What???? sony had just now ditched the old bad tft displays...and you're saying that it is big thing and all.... But samsung embraced amoled when it was in such a poor form developed it to be the best display out there.... Nothing against sony though...

21. The-Sailor-Man

Posts: 1095; Member since: Mar 25, 2014

"and they don't want to invest too much, they need to make maximum profits - typical Samsung..." iBS Samsung invested in R&D more than any company, iboy.

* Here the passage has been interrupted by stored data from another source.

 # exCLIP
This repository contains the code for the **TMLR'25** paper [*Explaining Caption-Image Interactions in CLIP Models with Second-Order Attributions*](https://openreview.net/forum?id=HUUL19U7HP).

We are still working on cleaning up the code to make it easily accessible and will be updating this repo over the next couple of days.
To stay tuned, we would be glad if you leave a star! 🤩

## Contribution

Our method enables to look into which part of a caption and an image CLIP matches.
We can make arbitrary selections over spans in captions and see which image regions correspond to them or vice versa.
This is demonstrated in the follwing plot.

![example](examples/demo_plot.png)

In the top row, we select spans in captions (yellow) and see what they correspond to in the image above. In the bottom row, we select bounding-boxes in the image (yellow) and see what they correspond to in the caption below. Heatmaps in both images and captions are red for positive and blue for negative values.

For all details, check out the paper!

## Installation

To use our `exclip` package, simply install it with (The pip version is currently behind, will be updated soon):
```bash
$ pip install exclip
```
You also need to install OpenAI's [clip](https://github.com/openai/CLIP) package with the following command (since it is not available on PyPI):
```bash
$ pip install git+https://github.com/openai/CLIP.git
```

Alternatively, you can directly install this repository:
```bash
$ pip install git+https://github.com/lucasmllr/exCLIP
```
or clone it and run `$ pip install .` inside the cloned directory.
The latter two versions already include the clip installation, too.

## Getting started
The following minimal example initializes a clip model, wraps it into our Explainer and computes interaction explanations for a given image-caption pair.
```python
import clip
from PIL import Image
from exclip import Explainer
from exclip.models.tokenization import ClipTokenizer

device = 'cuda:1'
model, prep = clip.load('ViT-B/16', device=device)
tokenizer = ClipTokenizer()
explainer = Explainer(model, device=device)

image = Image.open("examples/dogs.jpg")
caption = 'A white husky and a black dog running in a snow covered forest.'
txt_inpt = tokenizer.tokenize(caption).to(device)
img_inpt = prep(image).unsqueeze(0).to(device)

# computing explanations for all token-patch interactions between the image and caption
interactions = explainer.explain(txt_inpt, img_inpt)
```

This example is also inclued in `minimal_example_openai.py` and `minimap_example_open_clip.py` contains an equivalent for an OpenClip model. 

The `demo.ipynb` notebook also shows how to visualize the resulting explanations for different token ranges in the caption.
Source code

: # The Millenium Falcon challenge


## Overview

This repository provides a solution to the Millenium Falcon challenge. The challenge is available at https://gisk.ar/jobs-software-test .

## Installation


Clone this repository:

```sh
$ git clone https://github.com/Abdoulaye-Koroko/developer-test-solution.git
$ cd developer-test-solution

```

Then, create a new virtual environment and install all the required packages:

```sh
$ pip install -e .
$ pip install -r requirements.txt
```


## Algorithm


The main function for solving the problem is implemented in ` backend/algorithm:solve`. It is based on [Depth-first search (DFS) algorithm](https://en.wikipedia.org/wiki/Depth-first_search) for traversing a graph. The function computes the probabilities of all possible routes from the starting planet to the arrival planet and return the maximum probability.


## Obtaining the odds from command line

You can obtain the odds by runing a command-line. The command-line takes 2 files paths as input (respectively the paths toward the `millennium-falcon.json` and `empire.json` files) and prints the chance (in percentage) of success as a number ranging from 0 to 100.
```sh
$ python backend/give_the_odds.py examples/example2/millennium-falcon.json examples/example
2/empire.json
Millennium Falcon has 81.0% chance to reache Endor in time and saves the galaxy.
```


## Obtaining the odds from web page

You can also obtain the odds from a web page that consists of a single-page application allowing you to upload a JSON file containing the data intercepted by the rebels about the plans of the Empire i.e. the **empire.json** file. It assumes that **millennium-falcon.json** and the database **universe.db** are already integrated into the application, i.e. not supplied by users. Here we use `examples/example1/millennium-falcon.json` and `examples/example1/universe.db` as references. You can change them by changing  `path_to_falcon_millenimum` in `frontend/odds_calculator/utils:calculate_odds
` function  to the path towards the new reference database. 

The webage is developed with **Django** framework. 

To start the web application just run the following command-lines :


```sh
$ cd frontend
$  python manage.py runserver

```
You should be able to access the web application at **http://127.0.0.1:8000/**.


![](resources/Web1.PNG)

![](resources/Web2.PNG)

30. HansGoneInsane unregistered

Even though I like Sony and the Z2, I think that the Z2 will not deliver a better display than the S5. I guess that in some situations the S5 display is better than the Z2's display and vice versa. With the Z3 however, Sony might make a larger jump forward since the Z2 is just an update to the Z1 to eliminate it's most striking weaknesses such as the outdated display.

5. Trex95

Posts: 2381; Member since: Mar 03, 2013

Never believe Samsung in there screen statement. Even Note 3 for watching movies or YouTube not that great even though it's a full HD screen, still not as good as G Flex 720p POLED with real RGB that shows more realistic colors and better sharpness due to the 3 Suppixels arrangement unlike Super Amoled 2 suppixels sharing pixels arrangement.

6. Ashoaib

Posts: 3282; Member since: Nov 15, 2013

3 sub pixels were used in gs2 years back in superAMOLED Plus and abandoned by samsung due to screen life concern...

16. grahaman27

Posts: 364; Member since: Apr 05, 2013

But now you are getting into the old "oled vs LCD" argument. RGB is always better, but depending on the screen tech, it's not always practical.

40. Kamamura

Posts: 3; Member since: Dec 02, 2014

Concerns, schmoncerns, I still have and use Samsung Galaxy S2 and the colors are still perfect even after 3 years. However, I have been postponing new phone purchase because pentile is a deal breaker for me.

11. phljcnth

Posts: 556; Member since: Apr 30, 2012

It's either your eyes are set at a microscopic level or the YouTube video is 240p.

14. livyatan

Posts: 867; Member since: Jun 19, 2013

He is obviously a troll that never even used the Note 3

23. Trex95

Posts: 2381; Member since: Mar 03, 2013

Those the devices I used it last 4 month ago. 1- Nexus 4 2- Nexus 5 3- Sony Xperia z ultra 4- HTC one 5- Note 3 6- HTC one max 7- BB Z 30 8- BB Z 10 9- Lumia 1520 10- LG G flex So as you see I'm a phone junkie

25. The-Sailor-Man

Posts: 1095; Member since: Mar 25, 2014

Then see an eye doctor. LOL

31. phljcnth

Posts: 556; Member since: Apr 30, 2012

Too bad that you had to buy those phones only to make a poor conclusion.

17. grahaman27

Posts: 364; Member since: Apr 05, 2013

If you have ever seen Erika Griffin's videos, when the note 3 came out, she did a blind tests with her family that didnt care about tech. She asked them which they think looks "higher res", the note 3 or the note 2.? The note 2 used an 5.5" RGB 720p screen, while the note 3 used a 5.7" pentile 1080p screen. Everyone thought the note 2 "looked" like it had a higher res. Just saying.

22. The-Sailor-Man

Posts: 1095; Member since: Mar 25, 2014

"Never believe Samsung in there screen statement." LOL Read then Display Mate statement, iboy

29. Trex95

Posts: 2381; Member since: Mar 03, 2013

Why should I read it since I played with the S5 couple of weeks ago. Yeah S5 screen better than Note 3 and S4, but still has some yellowish tint on it same as S4 screen.